Tuesday, October 14, 2014

Site Lines: Modern London and Medieval Bologna


Lately, whenever I look at the London skyline from anywhere an odd artifact from Palazzo d'Accursio off Bologna’s Piazza Maggiore comes to mind.  It was the kind of thing that was easy to forgo in favor of the early Renaissance art and more dramatic historical artifacts.  But it communicated something that could only be appreciated geometrically or visually.  It was a model of medieval Bologna, sometime around 1200-1300.  At that time, Bologna had around 180 independent towers.

They were built by bankers, guilds and the super-rich families of the age probably as one of the few practical means of protecting wealth which necessarily had a cumbersome, physical form.  The towers were square and utilitarian.  The few windows were arrow slits.  Indeed, in the ceiling of one of the colonnades that make the city such a pleasure to walk at any time of year, you can still see a crossbow bolt where it was shot into the ceiling.  It must have been interesting to do business then.

The city’s architecture was so crowded and complicated and interesting, I’m surprised it didn’t show up as a location for one of the versions of Assassin’s Creed.  Traversing the vertical labyrinth by leaping from tower to tower could have just the right blend of intellectual challenge and adrenalin for an exceptional computer game.

Needless to say, the site lines would have been terrible and it was an expensive and brute force solution to a problem tractable to more efficient and elegant social and political alternatives.  As the towers in London continue to rise, I fear for the extraordinary visual beauty of the city.

Few of Bologna’s towers survive.
Yet, I have to admit I have a passion for monumental, fortress architecture.  Here are two morning hike photos:  one of the town of Peille, France and one from the Four Corners in the southwest US.  It’s interesting to consider what common exigencies, caused them to make some similar choices and what role, if any, aesthetics played.
Nevertheless, medieval Bologna must have been beautiful from a distance on the right kind of day.

 

1 comment:

Shannon Love said...

I would bet that the towers began a pure pragmatism, but soon became status symbols with higher being better.

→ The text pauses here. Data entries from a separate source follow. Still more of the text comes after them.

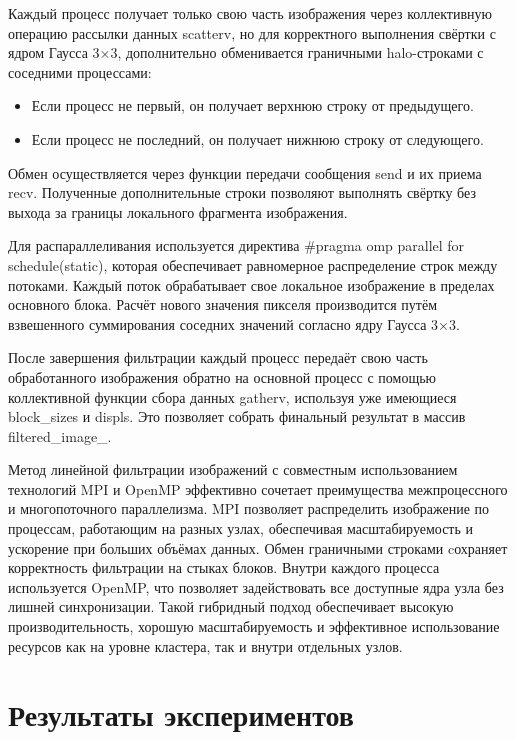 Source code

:\documentclass[14pt, a4paper]{extarticle}
\newcommand{\code}[1]{{\ttfamily\fontsize{14pt}{16pt}\selectfont #1}}
\begin{document}
Каждый процесс получает только свою часть изображения через коллективную операцию рассылки данных \code{scatterv}, но для корректного выполнения свёртки с ядром Гаусса 3×3, дополнительно обменивается граничными halo-строками с соседними процессами:

\begin{itemize}
  \item Если процесс не первый, он получает верхнюю строку от предыдущего.
  \item Если процесс не последний, он получает нижнюю строку от следующего.
\end{itemize}

Обмен осуществляется через функции передачи сообщения \code{send} и их приема \code{recv}. Полученные дополнительные строки позволяют выполнять свёртку без выхода за границы локального фрагмента изображения.

Для распараллеливания используется директива \code{\#pragma omp parallel for schedule(static)}, которая обеспечивает равномерное распределение строк между потоками. Каждый поток обрабатывает свое локальное изображение в пределах основного блока. Расчёт нового значения пикселя производится путём взвешенного суммирования соседних значений согласно ядру Гаусса 3×3. 

После завершения фильтрации каждый процесс передаёт свою часть обработанного изображения обратно на основной процесс с помощью коллективной функции сбора данных \code{gatherv}, используя уже имеющиеся \code{block\_sizes} и \code{displs}. Это позволяет собрать финальный результат в массив \code{filtered\_image\_}.

Метод линейной фильтрации изображений с совместным использованием технологий MPI и OpenMP эффективно сочетает преимущества межпроцессного и многопоточного параллелизма. MPI позволяет распределить изображение по процессам, работающим на разных узлах, обеспечивая масштабируемость и ускорение при больших объёмах данных. Обмен граничными строками cохраняет корректность фильтрации на стыках блоков. Внутри каждого процесса используется OpenMP, что позволяет задействовать все доступные ядра узла без лишней синхронизации. Такой гибридный подход обеспечивает высокую производительность, хорошую масштабируемость и эффективное использование ресурсов как на уровне кластера, так и внутри отдельных узлов.


\newpage

\section{Результаты экспериментов}
\end{document}
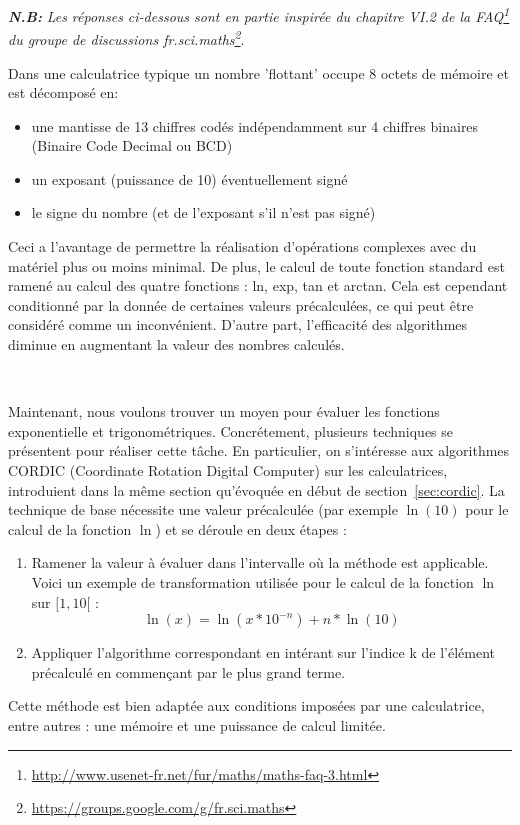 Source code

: \documentclass{article}
\begin{document}
{\small \textit{\textbf{N.B:}} \emph{ Les réponses ci-dessous sont en partie inspirée du chapitre VI.2 de la FAQ\footnote{\url{http://www.usenet-fr.net/fur/maths/maths-faq-3.html}} du groupe de discussions fr.sci.maths\footnote{\url{https://groups.google.com/g/fr.sci.maths}}}.
  \vskip 0.01mm ~
 
  Dans une calculatrice typique un nombre 'flottant' occupe 8 octets de m\'emoire et est d\'ecompos\'e en:
  \begin{itemize}
     \item une mantisse de 13 chiffres cod\'es ind\'ependamment sur 4 chiffres binaires (Binaire Code Decimal ou BCD)
     \item un exposant (puissance de 10) \'eventuellement sign\'e
     \item le signe du nombre (et de l'exposant s'il n'est pas sign\'e)
  \end{itemize}

  
  Ceci a l'avantage de permettre la r\'ealisation d'op\'erations complexes avec du mat\'eriel plus ou moins minimal. De plus, le calcul de toute fonction standard est ramen\'e au calcul des quatre fonctions : ln, exp, tan et arctan. Cela est cependant conditionn\'e par la donnée de certaines valeurs pr\'ecalcul\'ees, ce qui peut \^etre consid\'er\'e comme un inconv\'enient. D'autre part, l'efficacit\'e des algorithmes diminue en augmentant la valeur des nombres calcul\'es.

  \vskip 1mm ~


  Maintenant, nous voulons trouver un moyen pour évaluer les fonctions exponentielle et trigonométriques. Concr\'etement, plusieurs techniques se pr\'esentent pour r\'ealiser cette t\^ache. En particulier, on s'int\'eresse aux algorithmes CORDIC (Coordinate Rotation Digital Computer) sur les calculatrices, introduient dans la m\^eme section qu'évoquée en début de section~\ref{sec:cordic}. La technique de base nécessite une valeur pr\'ecalcul\'ee (par exemple $\ln(10)$ pour le calcul de la fonction $\ln$) et se d\'eroule en deux \'etapes :
  \begin{enumerate}
  \item Ramener la valeur à \'evaluer dans l'intervalle où la m\'ethode est applicable. Voici un exemple de transformation utilis\'ee pour le calcul de la fonction $\ln$ sur $[1,10[$ :
      \begin{equation}
        \ln(x) = \ln(x*10^{-n}) + n*\ln(10)
      \end{equation}
    \item Appliquer l'algorithme correspondant en int\'erant sur l'indice k de l'\'el\'ement pr\'ecalcul\'e en commen\c cant par le plus grand terme.
  \end{enumerate}
  Cette m\'ethode est bien adapt\'ee aux conditions impos\'ees par une calculatrice, entre autres : une m\'emoire et une puissance de calcul limit\'ee.

}
\end{document}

The towers are not close enough that serious combat could occur before them, so there was no practical reason to keep one-upping the height of the towers.

The original towers functioned to control the streets and building in the immediate surrounds. They only needed to high enough to be difficult to storm from street or roof tops as well as give fire points down on the same. That doesn't require a height four to five times of the target.

Such towers were expensive so they became status objects. The merchant houses communicated their otherwise invisible wealth by making ever higher towers. That at least the bottom third or so had a practical defense function helped justify the cost. That the towers were extremely expensive to raise and maintain is evident by how few still remain. Clearly, they were incredibly susceptible to fire being little more than giant chimneys stuffed with fuel in the form of their wooden stairs. Once a fire created a draw up the tower, the interior would have turned near white hot in mere minutes. Likely, even a minor hiccup in a merchant house's cash flow would have showed in a matter of months in the maintenance of the tower.

Must have been nerve racking living in a regular building next to tower.